On November 3, 2023, Russian forces launched a missile strike on the award ceremony of the 128th Mountain Assault Brigade in the village of Zarichne, Zaporizhzhia Oblast. According to various reports, between 19 and 28 Ukrainian soldiers were killed and 53 were wounded as a result of the attack.

== Strike ==
On November 3, 2023, the command of the 128th Separate Mountain Assault Brigade gathered a certain number of servicemen for awarding on the occasion of the Day of Missile Forces and Artillery. During the formation, at approximately 10–11am, an Iskander-M missile, fired by the Russian Armed Forces, struck the awards ceremony site.

According to Hromadske, the strike occurred when the servicemen were waiting for the arrival of the brigade commander Dmytro Lysiuk, who was late for the ceremony. The Russians monitored the site with a drone before launching the strike.

== Casualties ==
On 5 November Ukrainian MP Oleksiy Kucherenko reported that 28 soldiers were killed in the strike and 53 others were wounded.

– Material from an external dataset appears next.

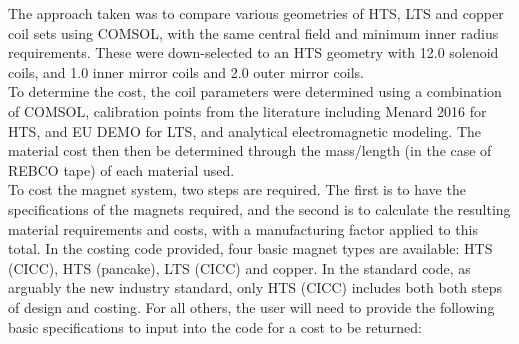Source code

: The approach taken was to compare various geometries of HTS, LTS and copper coil sets using COMSOL, with the same central field and minimum inner radius requirements. These were down-selected to an HTS geometry with 12.0 solenoid coils, and 1.0 inner mirror coils and 2.0 outer mirror coils.\\

To determine the cost, the coil parameters were determined using a combination of COMSOL, calibration points from the literature including Menard 2016 \cite{Menard2016} for HTS, and EU DEMO for LTS, and analytical electromagnetic modeling. The material cost then then be determined through the mass/length (in the case of REBCO tape) of each material used. \\

To cost the magnet system, two steps are required. The first is to have the specifications of the magnets required, and the second is to calculate the resulting material requirements and costs, with a manufacturing factor applied to this total. In the costing code provided, four basic magnet types are available: HTS (CICC), HTS (pancake), LTS (CICC) and copper. In the standard code, as arguably the new industry standard, only HTS (CICC) includes both both steps of design and costing. For all others, the user will need to provide the following basic specifications to input into the code for a cost to be returned:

On November 6, the 128th Separate Mountain Assault Brigade confirmed the strike and stated that 19 servicemen were killed in the strike. After the attack, 21 corpses were counted by soldiers of the 128th Separate Mountain Assault Brigade.

Among those killed as a result of the strike were an employee of the Ministry for Veterans Affairs Serhiy Kuznev, artillery platoon commander Dmytro Miliutin, deputy commander of the 128th brigade Lieutenant Colonel Andriy Tarasenko and ex-head of the Khmelnytskyi Regional Territorial Center for Recruitment and Social Support Volodymyr Voznyi.

The head of the Zakarpattia Regional Military Administration where the 128th brigade is based, Viktor Mykyta, said that since November 6, a three-day mourning period has been declared in the Zakarpattia region for those killed as a result of the attack.

== Reactions ==
On November 4, the strike on the 128th Brigade was confirmed by the Center for Strategic Communications of the Armed Forces of Ukraine. The Minister of Defense of Ukraine Rustem Umerov ordered to conduct an investigation into the circumstances of the frontline zone.

In a video message on the evening of November 5, President of Ukraine Volodymyr Zelensky expressed his condolences to the families of the victims and said that criminal proceedings had been opened on the fact of the strike.

On the evening of November 6, President Zelensky and the General Staff of the Armed Forces of Ukraine announced that the commander of the 128th Brigade, Dmytro Lysiuk, who led the fighters to line up, had been suspended from his duties.

On November 14, the Main Inspectorate of the Ministry of Defense of Ukraine reported to Minister Umerov on the results of the verification of the circumstances of the missile strike: according to the minister, "now we know minute by minute what happened and how. We figured out what led to the tragedy and how it could have been avoided." It is noted that the rules of camouflage and other security measures were ignored. The Minister of Defense said that the investigation, in particular, is being conducted by the State Bureau of Investigation, and instructed the General Staff of the Armed Forces of Ukraine to "check the implementation of security protocols in the units". In a comment in his post, the minister also noted that the order includes "regulation of the procedure for announcing incentives and presenting awards".

Ukrainian officials said they retaliated for the attack by striking Russian troops of the 810th Guards Naval Infantry Brigade based in Russian-occupied Donetsk oblast on November 21.